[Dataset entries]
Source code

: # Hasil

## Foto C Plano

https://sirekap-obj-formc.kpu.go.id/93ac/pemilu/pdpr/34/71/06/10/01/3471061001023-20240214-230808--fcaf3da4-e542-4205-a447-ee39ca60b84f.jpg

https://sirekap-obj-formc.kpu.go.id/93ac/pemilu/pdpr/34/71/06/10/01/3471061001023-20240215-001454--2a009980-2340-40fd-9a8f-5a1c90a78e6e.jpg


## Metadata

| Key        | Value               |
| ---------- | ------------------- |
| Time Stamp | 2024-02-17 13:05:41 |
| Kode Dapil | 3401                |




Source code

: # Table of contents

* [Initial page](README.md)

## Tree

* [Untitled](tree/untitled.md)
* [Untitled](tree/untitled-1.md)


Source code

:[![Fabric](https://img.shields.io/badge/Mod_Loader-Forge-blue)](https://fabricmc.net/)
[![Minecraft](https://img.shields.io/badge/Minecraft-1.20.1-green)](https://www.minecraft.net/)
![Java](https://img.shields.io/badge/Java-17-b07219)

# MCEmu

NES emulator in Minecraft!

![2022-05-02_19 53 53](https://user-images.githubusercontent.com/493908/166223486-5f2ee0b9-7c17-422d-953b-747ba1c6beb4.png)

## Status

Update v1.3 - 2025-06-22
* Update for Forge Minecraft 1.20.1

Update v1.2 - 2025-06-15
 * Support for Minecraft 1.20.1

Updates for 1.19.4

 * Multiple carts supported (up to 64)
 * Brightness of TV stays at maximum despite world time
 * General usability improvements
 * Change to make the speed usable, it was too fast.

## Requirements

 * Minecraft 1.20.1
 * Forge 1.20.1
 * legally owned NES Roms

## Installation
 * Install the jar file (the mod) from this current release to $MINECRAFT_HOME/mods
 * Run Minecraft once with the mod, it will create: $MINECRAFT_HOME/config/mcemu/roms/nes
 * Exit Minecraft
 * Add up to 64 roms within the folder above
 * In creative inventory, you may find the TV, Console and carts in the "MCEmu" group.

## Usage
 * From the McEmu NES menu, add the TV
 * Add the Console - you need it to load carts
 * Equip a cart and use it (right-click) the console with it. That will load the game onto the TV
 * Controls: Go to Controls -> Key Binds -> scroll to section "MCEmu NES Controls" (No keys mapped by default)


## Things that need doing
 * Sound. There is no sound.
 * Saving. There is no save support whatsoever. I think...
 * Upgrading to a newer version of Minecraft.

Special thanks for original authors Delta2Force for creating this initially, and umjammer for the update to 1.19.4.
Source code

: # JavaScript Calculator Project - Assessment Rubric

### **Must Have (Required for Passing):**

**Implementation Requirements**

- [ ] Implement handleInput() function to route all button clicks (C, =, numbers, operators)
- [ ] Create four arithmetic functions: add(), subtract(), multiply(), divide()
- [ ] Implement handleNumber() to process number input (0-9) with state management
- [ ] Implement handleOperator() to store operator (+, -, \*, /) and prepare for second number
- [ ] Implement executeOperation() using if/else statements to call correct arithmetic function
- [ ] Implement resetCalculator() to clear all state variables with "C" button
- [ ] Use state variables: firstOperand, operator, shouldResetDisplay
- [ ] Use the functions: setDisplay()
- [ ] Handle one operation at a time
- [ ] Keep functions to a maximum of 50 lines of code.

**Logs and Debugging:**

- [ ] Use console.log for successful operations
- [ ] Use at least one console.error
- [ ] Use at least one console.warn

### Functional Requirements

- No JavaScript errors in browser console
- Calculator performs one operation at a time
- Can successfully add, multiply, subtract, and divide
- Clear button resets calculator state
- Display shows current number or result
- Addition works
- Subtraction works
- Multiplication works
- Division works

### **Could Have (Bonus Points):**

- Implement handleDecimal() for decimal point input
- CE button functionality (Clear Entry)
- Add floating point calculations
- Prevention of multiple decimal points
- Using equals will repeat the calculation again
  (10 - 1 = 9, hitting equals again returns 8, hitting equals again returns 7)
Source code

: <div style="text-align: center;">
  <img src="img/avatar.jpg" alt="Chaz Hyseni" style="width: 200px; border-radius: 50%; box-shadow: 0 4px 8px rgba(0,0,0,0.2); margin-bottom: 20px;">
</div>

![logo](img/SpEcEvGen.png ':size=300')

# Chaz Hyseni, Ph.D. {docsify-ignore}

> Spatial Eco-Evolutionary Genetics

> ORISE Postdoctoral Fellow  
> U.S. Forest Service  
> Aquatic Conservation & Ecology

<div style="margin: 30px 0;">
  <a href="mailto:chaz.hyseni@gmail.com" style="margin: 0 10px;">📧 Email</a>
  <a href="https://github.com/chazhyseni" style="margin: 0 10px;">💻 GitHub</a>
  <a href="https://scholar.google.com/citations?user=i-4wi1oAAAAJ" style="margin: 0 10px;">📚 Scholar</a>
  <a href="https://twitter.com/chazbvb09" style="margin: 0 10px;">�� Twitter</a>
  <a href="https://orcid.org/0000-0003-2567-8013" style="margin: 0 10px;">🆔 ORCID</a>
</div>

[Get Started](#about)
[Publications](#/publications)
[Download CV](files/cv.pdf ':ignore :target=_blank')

*Assignment*
Would you reproduce, word for word, the lines from the one holding "- [ ] Use at least one console.warn" through the final line of the entries, both included?

*Task solution*
- [ ] Use at least one console.warn

### Functional Requirements

- No JavaScript errors in browser console
- Calculator performs one operation at a time
- Can successfully add, multiply, subtract, and divide
- Clear button resets calculator state
- Display shows current number or result
- Addition works
- Subtraction works
- Multiplication works
- Division works

### **Could Have (Bonus Points):**

- Implement handleDecimal() for decimal point input
- CE button functionality (Clear Entry)
- Add floating point calculations
- Prevention of multiple decimal points
- Using equals will repeat the calculation again
  (10 - 1 = 9, hitting equals again returns 8, hitting equals again returns 7)
Source code

: <div style="text-align: center;">
  <img src="img/avatar.jpg" alt="Chaz Hyseni" style="width: 200px; border-radius: 50%; box-shadow: 0 4px 8px rgba(0,0,0,0.2); margin-bottom: 20px;">
</div>

![logo](img/SpEcEvGen.png ':size=300')

# Chaz Hyseni, Ph.D. {docsify-ignore}

> Spatial Eco-Evolutionary Genetics

> ORISE Postdoctoral Fellow  
> U.S. Forest Service  
> Aquatic Conservation & Ecology

<div style="margin: 30px 0;">
  <a href="mailto:chaz.hyseni@gmail.com" style="margin: 0 10px;">📧 Email</a>
  <a href="https://github.com/chazhyseni" style="margin: 0 10px;">💻 GitHub</a>
  <a href="https://scholar.google.com/citations?user=i-4wi1oAAAAJ" style="margin: 0 10px;">📚 Scholar</a>
  <a href="https://twitter.com/chazbvb09" style="margin: 0 10px;">�� Twitter</a>
  <a href="https://orcid.org/0000-0003-2567-8013" style="margin: 0 10px;">🆔 ORCID</a>
</div>

[Get Started](#about)
[Publications](#/publications)
[Download CV](files/cv.pdf ':ignore :target=_blank')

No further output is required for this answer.